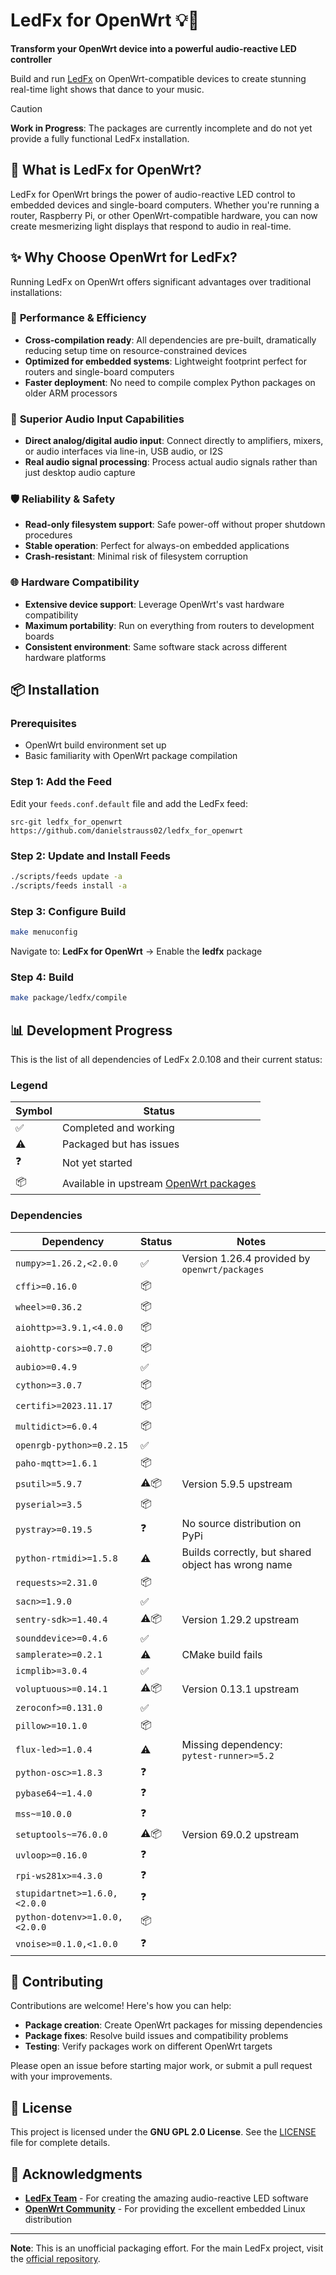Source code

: # LedFx for OpenWrt 💡🌈

**Transform your OpenWrt device into a powerful audio-reactive LED controller**

Build and run [LedFx](https://github.com/LedFx/LedFx) on OpenWrt-compatible devices to create stunning real-time light shows that dance to your music.

> [!CAUTION]
> **Work in Progress**: The packages are currently incomplete and do not yet provide a fully functional LedFx installation.

## 🎯 What is LedFx for OpenWrt?

LedFx for OpenWrt brings the power of audio-reactive LED control to embedded devices and single-board computers. Whether you're running a router, Raspberry Pi, or other OpenWrt-compatible hardware, you can now create mesmerizing light displays that respond to audio in real-time.

## ✨ Why Choose OpenWrt for LedFx?

Running LedFx on OpenWrt offers significant advantages over traditional installations:

### 🚀 **Performance & Efficiency**
- **Cross-compilation ready**: All dependencies are pre-built, dramatically reducing setup time on resource-constrained devices
- **Optimized for embedded systems**: Lightweight footprint perfect for routers and single-board computers
- **Faster deployment**: No need to compile complex Python packages on older ARM processors

### 🎵 **Superior Audio Input Capabilities**
- **Direct analog/digital audio input**: Connect directly to amplifiers, mixers, or audio interfaces via line-in, USB audio, or I2S
- **Real audio signal processing**: Process actual audio signals rather than just desktop audio capture

### 🛡️ **Reliability & Safety**
- **Read-only filesystem support**: Safe power-off without proper shutdown procedures
- **Stable operation**: Perfect for always-on embedded applications
- **Crash-resistant**: Minimal risk of filesystem corruption

### 🌐 **Hardware Compatibility**
- **Extensive device support**: Leverage OpenWrt's vast hardware compatibility
- **Maximum portability**: Run on everything from routers to development boards
- **Consistent environment**: Same software stack across different hardware platforms

## 📦 Installation

### Prerequisites
- OpenWrt build environment set up
- Basic familiarity with OpenWrt package compilation

### Step 1: Add the Feed
Edit your `feeds.conf.default` file and add the LedFx feed:
```
src-git ledfx_for_openwrt https://github.com/danielstrauss02/ledfx_for_openwrt
```

### Step 2: Update and Install Feeds
```bash
./scripts/feeds update -a
./scripts/feeds install -a
```

### Step 3: Configure Build
```bash
make menuconfig
```
Navigate to: **LedFx for OpenWrt** → Enable the **ledfx** package

### Step 4: Build
```bash
make package/ledfx/compile
```

## 📊 Development Progress

This is the list of all dependencies of LedFx 2.0.108 and their current status:

### Legend
| Symbol | Status |
|--------|--------|
| ✅ | Completed and working |
| ⚠️ | Packaged but has issues |
| ❓ | Not yet started |
| 📦 | Available in upstream [OpenWrt packages](https://github.com/openwrt/packages) |

### Dependencies
| Dependency | Status | Notes |
|------------|--------|-------|
| `numpy>=1.26.2,<2.0.0` | ✅ | Version 1.26.4 provided by `openwrt/packages` |
| `cffi>=0.16.0` | 📦 |  |
| `wheel>=0.36.2` | 📦 |  |
| `aiohttp>=3.9.1,<4.0.0` | 📦 |  |
| `aiohttp-cors>=0.7.0` | 📦 |  |
| `aubio>=0.4.9` | ✅ |  |
| `cython>=3.0.7` | 📦 |  |
| `certifi>=2023.11.17` | 📦 |  |
| `multidict>=6.0.4` | 📦 |  |
| `openrgb-python>=0.2.15` | ✅ |  |
| `paho-mqtt>=1.6.1` | 📦 |  |
| `psutil>=5.9.7` | ⚠️📦 | Version 5.9.5 upstream |
| `pyserial>=3.5` | 📦 |  |
| `pystray>=0.19.5` | ❓ | No source distribution on PyPi |
| `python-rtmidi>=1.5.8` | ⚠️ | Builds correctly, but shared object has wrong name |
| `requests>=2.31.0` | 📦 |  |
| `sacn>=1.9.0` | ✅ |  |
| `sentry-sdk>=1.40.4` | ⚠️📦 | Version 1.29.2 upstream |
| `sounddevice>=0.4.6` | ✅ |  |
| `samplerate>=0.2.1` | ⚠️ | CMake build fails |
| `icmplib>=3.0.4` | ✅ |  |
| `voluptuous>=0.14.1` | ⚠️📦 | Version 0.13.1 upstream |
| `zeroconf>=0.131.0` | ✅ |  |
| `pillow>=10.1.0` | 📦 |  |
| `flux-led>=1.0.4` | ⚠️ | Missing dependency: `pytest-runner>=5.2` |
| `python-osc>=1.8.3` | ❓ |  |
| `pybase64~=1.4.0` | ❓ |  |
| `mss~=10.0.0` | ❓ |  |
| `setuptools~=76.0.0` | ⚠️📦 | Version 69.0.2 upstream |
| `uvloop>=0.16.0` | ❓ |  |
| `rpi-ws281x>=4.3.0` | ❓ |  |
| `stupidartnet>=1.6.0,<2.0.0` | ❓ |  |
| `python-dotenv>=1.0.0,<2.0.0` | 📦 |  |
| `vnoise>=0.1.0,<1.0.0` | ❓ |  |

## 🤝 Contributing

Contributions are welcome! Here's how you can help:

- **Package creation**: Create OpenWrt packages for missing dependencies
- **Package fixes**: Resolve build issues and compatibility problems
- **Testing**: Verify packages work on different OpenWrt targets

Please open an issue before starting major work, or submit a pull request with your improvements.

## 📄 License

This project is licensed under the **GNU GPL 2.0 License**. See the [LICENSE](LICENSE) file for complete details.

## 🙏 Acknowledgments

- **[LedFx Team](https://github.com/LedFx/LedFx)** - For creating the amazing audio-reactive LED software
- **[OpenWrt Community](https://openwrt.org/)** - For providing the excellent embedded Linux distribution

---

**Note**: This is an unofficial packaging effort. For the main LedFx project, visit the [official repository](https://github.com/LedFx/LedFx).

........

== What the task asks ==
Word for word, restate the lines above from the line containing "### 🛡️ **Reliability & Safety**" through the line containing "- **Maximum portability**: Run", with both included and nothing else.

== Task output ==
### 🛡️ **Reliability & Safety**
- **Read-only filesystem support**: Safe power-off without proper shutdown procedures
- **Stable operation**: Perfect for always-on embedded applications
- **Crash-resistant**: Minimal risk of filesystem corruption

### 🌐 **Hardware Compatibility**
- **Extensive device support**: Leverage OpenWrt's vast hardware compatibility
- **Maximum portability**: Run on everything from routers to development boards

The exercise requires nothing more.